(Stored dataset items)
####
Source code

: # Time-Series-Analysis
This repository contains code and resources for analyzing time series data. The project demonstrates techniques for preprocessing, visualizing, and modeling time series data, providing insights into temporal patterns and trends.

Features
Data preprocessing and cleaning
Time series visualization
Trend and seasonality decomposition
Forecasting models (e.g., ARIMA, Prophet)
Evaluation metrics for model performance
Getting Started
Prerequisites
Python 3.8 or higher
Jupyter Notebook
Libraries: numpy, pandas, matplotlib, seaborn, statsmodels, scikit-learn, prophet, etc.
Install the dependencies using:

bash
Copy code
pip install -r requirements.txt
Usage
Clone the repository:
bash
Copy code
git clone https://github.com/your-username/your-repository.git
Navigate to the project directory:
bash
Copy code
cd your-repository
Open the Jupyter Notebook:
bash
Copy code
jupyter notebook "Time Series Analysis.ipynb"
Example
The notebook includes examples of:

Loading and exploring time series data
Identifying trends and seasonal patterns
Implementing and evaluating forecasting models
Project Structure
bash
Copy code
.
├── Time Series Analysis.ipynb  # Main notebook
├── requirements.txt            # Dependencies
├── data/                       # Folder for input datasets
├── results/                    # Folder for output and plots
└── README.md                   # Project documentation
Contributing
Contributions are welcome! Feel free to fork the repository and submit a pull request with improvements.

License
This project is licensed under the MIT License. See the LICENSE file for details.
####
§ Work task: All lines in the records above that contain "This" are to be reported.

§ The completed task:
This repository contains code and resources for analyzing time series data. The project demonstrates techniques for preprocessing, visualizing, and modeling time series data, providing insights into temporal patterns and trends.
This project is licensed under the MIT License. See the LICENSE file for details.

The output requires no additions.